Old Testament Holy Week
Augist 4, 2013 | Patrick Preheim | Zechariah

It is good to be humbled now and then.  Such was the case in my initial reading of Zechariah in preparation for this Sunday.  CON – FUS – ING!  I consider myself to be moderately well trained in the area of biblical allusions and symbols, and yet I found my first go at Zechariah a most trying experience.  Bowls on lampstands, airborne scrolls, women in flying baskets, four horses, four smiths, four chariots – what does it all mean?  Often I give thanks for people with bigger brains than me, but never so earnestly than in a week I am preaching from the likes of Zechariah.   What I have learned is of some comfort.  Zechariah is written for people in need of encouragement as they rebuild their lives.  It is written to people for whom life isn’t turning out as expected.  It is written for us.

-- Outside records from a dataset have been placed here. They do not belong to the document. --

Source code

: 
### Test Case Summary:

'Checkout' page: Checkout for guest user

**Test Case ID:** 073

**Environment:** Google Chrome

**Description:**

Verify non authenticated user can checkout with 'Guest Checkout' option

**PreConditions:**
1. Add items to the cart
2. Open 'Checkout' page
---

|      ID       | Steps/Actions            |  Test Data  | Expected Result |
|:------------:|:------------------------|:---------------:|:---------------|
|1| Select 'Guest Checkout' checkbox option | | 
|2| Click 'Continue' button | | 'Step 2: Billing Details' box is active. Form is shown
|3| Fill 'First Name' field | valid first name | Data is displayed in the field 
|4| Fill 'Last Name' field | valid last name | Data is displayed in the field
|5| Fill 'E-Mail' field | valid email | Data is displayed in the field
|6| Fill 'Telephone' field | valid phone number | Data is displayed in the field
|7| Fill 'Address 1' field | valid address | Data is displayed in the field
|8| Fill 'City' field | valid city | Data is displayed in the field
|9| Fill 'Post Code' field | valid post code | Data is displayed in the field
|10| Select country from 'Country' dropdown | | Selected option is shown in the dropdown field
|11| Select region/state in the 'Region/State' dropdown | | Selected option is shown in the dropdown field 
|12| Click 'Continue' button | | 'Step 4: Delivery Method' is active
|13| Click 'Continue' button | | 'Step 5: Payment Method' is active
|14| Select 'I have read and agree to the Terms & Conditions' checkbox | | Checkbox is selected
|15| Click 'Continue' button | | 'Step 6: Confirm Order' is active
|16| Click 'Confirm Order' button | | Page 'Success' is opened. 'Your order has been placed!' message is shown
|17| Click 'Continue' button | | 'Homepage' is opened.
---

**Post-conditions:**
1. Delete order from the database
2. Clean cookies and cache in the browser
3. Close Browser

The largest part of Zechariah 1-8 are eight visions and conversation about them between God, an angel and Zechariah.  These visions are intended to encourage the Hebrews as they rebuild their lives in Judah.  Zechariah was a contemporary of Haggai, Erza and Nehemiah, and like these books was written to a people starting over.  It is a word of hope in the making of a new life.  The little chart which appears in your bulletin below the scripture reading is helpful to gaining an overview of the visions and the way in which their organization gets at this central message of encouragement.  The text seems to follow a pattern of parallels in which the first and last visions bear similarity, the second and seventh are thematically linked, and so forth.  Each step toward the middle draws the focus more tightly to Jerusalem and the Temple.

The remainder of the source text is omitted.